THIS IS A REPLY TO DAVID EDUARDO'S COMMENTS IN REPLY #13 ON THIS THREAD; PLEASE REFER TO THAT. (I THINK THIS IS BETTER THAN WASTING SPACE WITH A BOXED QUOTE OF THE ENTIRE POST!).
Actually, David, the facts do support my position – the facts in the book I cited in Reply #6 (Man of High Fidelity: Edwin Howard Armstrong, by Lawrence Lessing, now out of print but available used on Amazon at exorbitant prices; try inter-library loan!).
I know all about the the prewar band – and how television interests wanted FM moved to restore Channel 1 – which the FCC did, temporarily. I know how some TV people wanted the new FM band replaced with three more VHF channels (before the UHF band was opened in 1952).
Both network O&O’s and large independents simulcast their AM programming on FM not only to save money, but also to make the new band, where some stand-alone FM’s were making a go of it, less attractive to ordinary listeners because there would be less new and different programming and thus less incentive to buy an FM radio – and of course, the big boys wanted to hang onto those FM assignments to keep them out of the hands of potential competitors.
As late as the early 1960’s, the big guys still weren’t taking FM seriously. In fact, CBS didn’t object when the late Dave Kurtz, an engineer by training, applied for a short-spaced assignment in Philadelphia on 101.1, co-channel with WCBS-FM in New York. That station, now WBEB (B101), is a legend today—as is Dave’s surviving partner, Jerry Lee.
Now as for the consolidators’ investments in digital being merely seed money, you’re absolutely wrong again. The basics of today’s “HD” FM had been tried and found wanting, by no less than the NRSC, in the late Eighties. Of course, that was before the big boys had that body packed with their own representatives.
The consolidators invested because they wanted to keep IBOC alive. Why? Because they didn’t want competition from new broadcasters in an entirely new digital band in the UHF range (where digital broadcasting belongs)--just as their predecessors feared competiton from the then fledgling FM band.

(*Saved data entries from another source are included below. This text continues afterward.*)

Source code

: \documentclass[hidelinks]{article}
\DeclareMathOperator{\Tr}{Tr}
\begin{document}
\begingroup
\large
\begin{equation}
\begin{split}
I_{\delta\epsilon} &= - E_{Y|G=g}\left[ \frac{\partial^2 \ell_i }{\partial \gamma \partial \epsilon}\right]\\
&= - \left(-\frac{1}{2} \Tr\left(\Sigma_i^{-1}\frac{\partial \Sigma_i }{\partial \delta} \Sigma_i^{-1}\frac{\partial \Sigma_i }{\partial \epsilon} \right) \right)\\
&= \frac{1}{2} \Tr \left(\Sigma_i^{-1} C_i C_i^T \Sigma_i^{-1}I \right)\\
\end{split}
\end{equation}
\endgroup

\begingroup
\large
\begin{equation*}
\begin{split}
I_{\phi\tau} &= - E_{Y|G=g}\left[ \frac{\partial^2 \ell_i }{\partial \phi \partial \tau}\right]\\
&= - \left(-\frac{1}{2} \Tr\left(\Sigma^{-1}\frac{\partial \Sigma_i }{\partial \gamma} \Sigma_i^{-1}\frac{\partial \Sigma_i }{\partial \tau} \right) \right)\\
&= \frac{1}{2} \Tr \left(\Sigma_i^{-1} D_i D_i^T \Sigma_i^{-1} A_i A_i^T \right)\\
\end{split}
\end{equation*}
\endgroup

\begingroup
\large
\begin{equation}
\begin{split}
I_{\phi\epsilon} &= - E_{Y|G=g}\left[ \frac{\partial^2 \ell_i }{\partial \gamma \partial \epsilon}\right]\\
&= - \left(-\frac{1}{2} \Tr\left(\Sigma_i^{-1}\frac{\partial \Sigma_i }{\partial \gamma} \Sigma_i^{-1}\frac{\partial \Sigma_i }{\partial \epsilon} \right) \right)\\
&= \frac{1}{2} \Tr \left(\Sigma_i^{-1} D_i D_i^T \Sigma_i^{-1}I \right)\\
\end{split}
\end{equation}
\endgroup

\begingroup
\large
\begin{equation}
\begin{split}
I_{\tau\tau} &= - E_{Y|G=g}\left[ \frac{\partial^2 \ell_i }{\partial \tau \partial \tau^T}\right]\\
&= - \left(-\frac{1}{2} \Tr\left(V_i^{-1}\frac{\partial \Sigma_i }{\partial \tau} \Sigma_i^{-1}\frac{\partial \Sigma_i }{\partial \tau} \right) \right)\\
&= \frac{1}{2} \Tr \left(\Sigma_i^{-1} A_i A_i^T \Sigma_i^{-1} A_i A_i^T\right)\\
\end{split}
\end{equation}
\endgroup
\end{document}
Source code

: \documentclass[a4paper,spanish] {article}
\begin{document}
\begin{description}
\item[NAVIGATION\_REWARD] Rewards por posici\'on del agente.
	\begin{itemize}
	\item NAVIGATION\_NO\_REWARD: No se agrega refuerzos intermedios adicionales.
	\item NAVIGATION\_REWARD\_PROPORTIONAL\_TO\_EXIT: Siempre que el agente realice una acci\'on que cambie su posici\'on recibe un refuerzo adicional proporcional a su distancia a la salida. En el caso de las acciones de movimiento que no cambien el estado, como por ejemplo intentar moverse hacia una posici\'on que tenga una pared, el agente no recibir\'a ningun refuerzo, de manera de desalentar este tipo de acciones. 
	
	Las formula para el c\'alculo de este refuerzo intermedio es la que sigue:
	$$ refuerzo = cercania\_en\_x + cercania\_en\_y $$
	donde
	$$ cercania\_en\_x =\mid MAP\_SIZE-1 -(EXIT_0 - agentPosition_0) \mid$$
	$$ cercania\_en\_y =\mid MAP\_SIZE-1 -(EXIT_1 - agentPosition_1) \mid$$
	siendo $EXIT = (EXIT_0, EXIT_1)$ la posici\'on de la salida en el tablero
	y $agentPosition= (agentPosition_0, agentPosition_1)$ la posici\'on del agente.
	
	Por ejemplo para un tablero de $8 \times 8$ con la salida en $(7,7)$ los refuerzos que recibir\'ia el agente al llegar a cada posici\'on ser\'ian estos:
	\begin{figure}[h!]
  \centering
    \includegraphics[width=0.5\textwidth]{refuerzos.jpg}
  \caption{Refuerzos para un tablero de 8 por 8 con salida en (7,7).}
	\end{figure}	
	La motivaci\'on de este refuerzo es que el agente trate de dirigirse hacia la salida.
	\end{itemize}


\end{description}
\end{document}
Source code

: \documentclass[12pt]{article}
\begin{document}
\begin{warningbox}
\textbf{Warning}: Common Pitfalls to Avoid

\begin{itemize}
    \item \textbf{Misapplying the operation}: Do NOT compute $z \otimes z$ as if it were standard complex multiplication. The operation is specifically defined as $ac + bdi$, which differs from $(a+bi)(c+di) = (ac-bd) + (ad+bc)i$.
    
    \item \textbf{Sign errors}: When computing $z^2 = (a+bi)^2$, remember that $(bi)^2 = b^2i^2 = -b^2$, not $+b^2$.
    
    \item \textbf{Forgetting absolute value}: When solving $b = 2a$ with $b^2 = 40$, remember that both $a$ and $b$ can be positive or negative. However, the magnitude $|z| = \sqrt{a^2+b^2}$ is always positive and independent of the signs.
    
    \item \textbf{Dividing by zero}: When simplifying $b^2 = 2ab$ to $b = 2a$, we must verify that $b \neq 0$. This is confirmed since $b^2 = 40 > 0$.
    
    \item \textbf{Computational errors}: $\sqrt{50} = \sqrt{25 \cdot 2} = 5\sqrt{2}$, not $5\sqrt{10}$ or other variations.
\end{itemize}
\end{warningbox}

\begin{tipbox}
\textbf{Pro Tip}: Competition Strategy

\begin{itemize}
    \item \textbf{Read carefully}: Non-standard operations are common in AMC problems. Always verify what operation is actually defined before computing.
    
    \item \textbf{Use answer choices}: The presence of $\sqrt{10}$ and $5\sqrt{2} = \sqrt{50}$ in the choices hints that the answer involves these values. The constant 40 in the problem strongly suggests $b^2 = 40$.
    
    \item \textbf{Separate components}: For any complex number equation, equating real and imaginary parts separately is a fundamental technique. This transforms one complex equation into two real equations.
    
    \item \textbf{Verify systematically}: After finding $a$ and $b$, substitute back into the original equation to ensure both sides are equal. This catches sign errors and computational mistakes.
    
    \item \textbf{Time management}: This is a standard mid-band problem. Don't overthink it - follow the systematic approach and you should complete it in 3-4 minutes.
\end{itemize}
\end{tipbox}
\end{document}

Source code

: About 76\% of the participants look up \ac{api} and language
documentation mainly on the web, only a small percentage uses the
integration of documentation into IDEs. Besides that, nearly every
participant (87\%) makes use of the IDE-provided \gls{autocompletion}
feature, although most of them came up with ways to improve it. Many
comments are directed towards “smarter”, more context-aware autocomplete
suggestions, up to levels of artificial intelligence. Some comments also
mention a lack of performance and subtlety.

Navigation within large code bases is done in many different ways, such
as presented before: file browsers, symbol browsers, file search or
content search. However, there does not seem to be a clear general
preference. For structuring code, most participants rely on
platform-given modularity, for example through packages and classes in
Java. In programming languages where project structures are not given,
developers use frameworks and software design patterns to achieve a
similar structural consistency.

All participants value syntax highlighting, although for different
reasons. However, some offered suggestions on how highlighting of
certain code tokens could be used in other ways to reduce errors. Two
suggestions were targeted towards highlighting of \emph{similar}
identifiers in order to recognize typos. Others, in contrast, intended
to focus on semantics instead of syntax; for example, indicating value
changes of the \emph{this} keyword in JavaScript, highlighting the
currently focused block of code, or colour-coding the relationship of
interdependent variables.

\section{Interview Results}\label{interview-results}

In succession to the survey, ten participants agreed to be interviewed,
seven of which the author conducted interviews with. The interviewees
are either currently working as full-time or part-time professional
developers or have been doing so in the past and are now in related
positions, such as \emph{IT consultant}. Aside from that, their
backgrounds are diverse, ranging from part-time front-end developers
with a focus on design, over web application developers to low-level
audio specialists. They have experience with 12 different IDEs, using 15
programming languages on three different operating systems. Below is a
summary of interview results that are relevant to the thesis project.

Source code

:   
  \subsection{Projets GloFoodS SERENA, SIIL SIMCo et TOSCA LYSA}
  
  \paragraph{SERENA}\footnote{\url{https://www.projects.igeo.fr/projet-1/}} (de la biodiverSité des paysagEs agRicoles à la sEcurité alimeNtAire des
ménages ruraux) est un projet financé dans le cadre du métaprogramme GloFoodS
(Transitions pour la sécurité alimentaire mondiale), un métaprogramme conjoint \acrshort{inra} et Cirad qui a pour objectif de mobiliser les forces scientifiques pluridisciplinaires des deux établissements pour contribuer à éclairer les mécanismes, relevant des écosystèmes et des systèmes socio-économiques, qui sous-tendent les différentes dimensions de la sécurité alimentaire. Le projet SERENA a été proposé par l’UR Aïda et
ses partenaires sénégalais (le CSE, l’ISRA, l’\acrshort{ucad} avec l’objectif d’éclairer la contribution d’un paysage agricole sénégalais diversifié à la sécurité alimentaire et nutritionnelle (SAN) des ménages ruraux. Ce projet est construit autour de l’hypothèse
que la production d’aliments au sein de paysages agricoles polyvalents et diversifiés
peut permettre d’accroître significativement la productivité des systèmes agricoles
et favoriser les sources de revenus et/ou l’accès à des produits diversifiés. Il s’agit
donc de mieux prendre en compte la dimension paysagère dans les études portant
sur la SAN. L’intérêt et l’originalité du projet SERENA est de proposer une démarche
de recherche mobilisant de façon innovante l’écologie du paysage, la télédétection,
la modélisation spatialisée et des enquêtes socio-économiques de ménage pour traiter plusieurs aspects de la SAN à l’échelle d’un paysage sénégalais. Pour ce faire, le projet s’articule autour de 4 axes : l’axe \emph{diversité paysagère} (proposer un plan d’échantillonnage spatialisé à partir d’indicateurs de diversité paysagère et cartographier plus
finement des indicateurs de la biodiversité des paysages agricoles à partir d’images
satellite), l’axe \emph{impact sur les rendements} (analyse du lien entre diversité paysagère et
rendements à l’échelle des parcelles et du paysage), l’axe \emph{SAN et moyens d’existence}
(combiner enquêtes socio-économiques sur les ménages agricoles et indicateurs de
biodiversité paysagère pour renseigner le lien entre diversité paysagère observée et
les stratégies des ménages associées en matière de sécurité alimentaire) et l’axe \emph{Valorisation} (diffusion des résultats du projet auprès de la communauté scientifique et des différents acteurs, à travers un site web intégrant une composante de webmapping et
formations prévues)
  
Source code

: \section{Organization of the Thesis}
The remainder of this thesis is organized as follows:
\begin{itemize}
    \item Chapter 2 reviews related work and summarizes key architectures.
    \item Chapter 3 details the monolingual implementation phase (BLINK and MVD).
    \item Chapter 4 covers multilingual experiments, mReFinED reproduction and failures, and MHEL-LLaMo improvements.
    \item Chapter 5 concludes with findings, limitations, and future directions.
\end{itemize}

And if IBOC equipment costs and the patent royalties are too pricey for small broadcasters like Bob Savage’s WYSL and the stations our friend TR1992 (from Reply #14) works for—and if those small stations are getting clobbered by the useless digital hash being generated by the blowtorch stations—that’s just icing on the cake for the greedy, rapacious consolidators!